From the line that contains "A named selection" to the final line of the entries below, write out every line exactly as it appears, and nothing else.

____

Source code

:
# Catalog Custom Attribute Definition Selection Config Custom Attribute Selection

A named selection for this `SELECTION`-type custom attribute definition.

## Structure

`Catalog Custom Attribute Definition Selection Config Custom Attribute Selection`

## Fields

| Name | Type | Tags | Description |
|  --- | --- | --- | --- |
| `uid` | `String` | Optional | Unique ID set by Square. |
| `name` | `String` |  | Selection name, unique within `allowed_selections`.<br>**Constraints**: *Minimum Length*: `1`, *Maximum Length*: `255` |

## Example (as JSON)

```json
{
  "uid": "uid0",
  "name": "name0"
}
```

____

__Response to the exercise__.
A named selection for this `SELECTION`-type custom attribute definition.

## Structure

`Catalog Custom Attribute Definition Selection Config Custom Attribute Selection`

## Fields

| Name | Type | Tags | Description |
|  --- | --- | --- | --- |
| `uid` | `String` | Optional | Unique ID set by Square. |
| `name` | `String` |  | Selection name, unique within `allowed_selections`.<br>**Constraints**: *Minimum Length*: `1`, *Maximum Length*: `255` |

## Example (as JSON)

```json
{
  "uid": "uid0",
  "name": "name0"
}
```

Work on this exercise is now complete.